→ **Instructions to follow**
Although the entries contain pictures, your copy should hold only their exact text.
(Data for analysis begins)
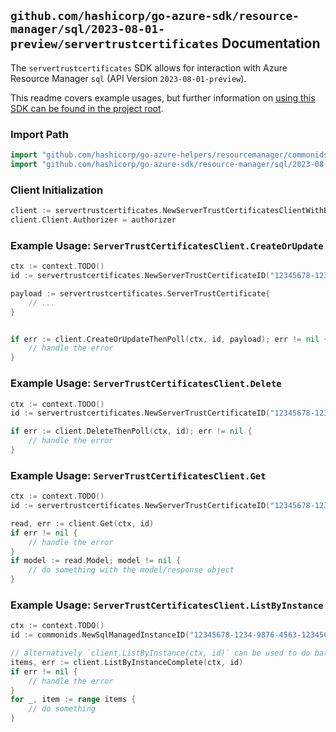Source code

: 
## `github.com/hashicorp/go-azure-sdk/resource-manager/sql/2023-08-01-preview/servertrustcertificates` Documentation

The `servertrustcertificates` SDK allows for interaction with Azure Resource Manager `sql` (API Version `2023-08-01-preview`).

This readme covers example usages, but further information on [using this SDK can be found in the project root](https://github.com/hashicorp/go-azure-sdk/tree/main/docs).

### Import Path

```go
import "github.com/hashicorp/go-azure-helpers/resourcemanager/commonids"
import "github.com/hashicorp/go-azure-sdk/resource-manager/sql/2023-08-01-preview/servertrustcertificates"
```


### Client Initialization

```go
client := servertrustcertificates.NewServerTrustCertificatesClientWithBaseURI("https://management.azure.com")
client.Client.Authorizer = authorizer
```


### Example Usage: `ServerTrustCertificatesClient.CreateOrUpdate`

```go
ctx := context.TODO()
id := servertrustcertificates.NewServerTrustCertificateID("12345678-1234-9876-4563-123456789012", "example-resource-group", "managedInstanceName", "certificateName")

payload := servertrustcertificates.ServerTrustCertificate{
	// ...
}


if err := client.CreateOrUpdateThenPoll(ctx, id, payload); err != nil {
	// handle the error
}
```


### Example Usage: `ServerTrustCertificatesClient.Delete`

```go
ctx := context.TODO()
id := servertrustcertificates.NewServerTrustCertificateID("12345678-1234-9876-4563-123456789012", "example-resource-group", "managedInstanceName", "certificateName")

if err := client.DeleteThenPoll(ctx, id); err != nil {
	// handle the error
}
```


### Example Usage: `ServerTrustCertificatesClient.Get`

```go
ctx := context.TODO()
id := servertrustcertificates.NewServerTrustCertificateID("12345678-1234-9876-4563-123456789012", "example-resource-group", "managedInstanceName", "certificateName")

read, err := client.Get(ctx, id)
if err != nil {
	// handle the error
}
if model := read.Model; model != nil {
	// do something with the model/response object
}
```


### Example Usage: `ServerTrustCertificatesClient.ListByInstance`

```go
ctx := context.TODO()
id := commonids.NewSqlManagedInstanceID("12345678-1234-9876-4563-123456789012", "example-resource-group", "managedInstanceName")

// alternatively `client.ListByInstance(ctx, id)` can be used to do batched pagination
items, err := client.ListByInstanceComplete(ctx, id)
if err != nil {
	// handle the error
}
for _, item := range items {
	// do something
}
```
(Data for analysis ends)
→ **Answer**
Source code

: 
## `github.com/hashicorp/go-azure-sdk/resource-manager/sql/2023-08-01-preview/servertrustcertificates` Documentation

The `servertrustcertificates` SDK allows for interaction with Azure Resource Manager `sql` (API Version `2023-08-01-preview`).

This readme covers example usages, but further information on [using this SDK can be found in the project root](https://github.com/hashicorp/go-azure-sdk/tree/main/docs).

### Import Path

```go
import "github.com/hashicorp/go-azure-helpers/resourcemanager/commonids"
import "github.com/hashicorp/go-azure-sdk/resource-manager/sql/2023-08-01-preview/servertrustcertificates"
```


### Client Initialization

```go
client := servertrustcertificates.NewServerTrustCertificatesClientWithBaseURI("https://management.azure.com")
client.Client.Authorizer = authorizer
```


### Example Usage: `ServerTrustCertificatesClient.CreateOrUpdate`

```go
ctx := context.TODO()
id := servertrustcertificates.NewServerTrustCertificateID("12345678-1234-9876-4563-123456789012", "example-resource-group", "managedInstanceName", "certificateName")

payload := servertrustcertificates.ServerTrustCertificate{
	// ...
}


if err := client.CreateOrUpdateThenPoll(ctx, id, payload); err != nil {
	// handle the error
}
```


### Example Usage: `ServerTrustCertificatesClient.Delete`

```go
ctx := context.TODO()
id := servertrustcertificates.NewServerTrustCertificateID("12345678-1234-9876-4563-123456789012", "example-resource-group", "managedInstanceName", "certificateName")

if err := client.DeleteThenPoll(ctx, id); err != nil {
	// handle the error
}
```


### Example Usage: `ServerTrustCertificatesClient.Get`

```go
ctx := context.TODO()
id := servertrustcertificates.NewServerTrustCertificateID("12345678-1234-9876-4563-123456789012", "example-resource-group", "managedInstanceName", "certificateName")

read, err := client.Get(ctx, id)
if err != nil {
	// handle the error
}
if model := read.Model; model != nil {
	// do something with the model/response object
}
```


### Example Usage: `ServerTrustCertificatesClient.ListByInstance`

```go
ctx := context.TODO()
id := commonids.NewSqlManagedInstanceID("12345678-1234-9876-4563-123456789012", "example-resource-group", "managedInstanceName")

// alternatively `client.ListByInstance(ctx, id)` can be used to do batched pagination
items, err := client.ListByInstanceComplete(ctx, id)
if err != nil {
	// handle the error
}
for _, item := range items {
	// do something
}
```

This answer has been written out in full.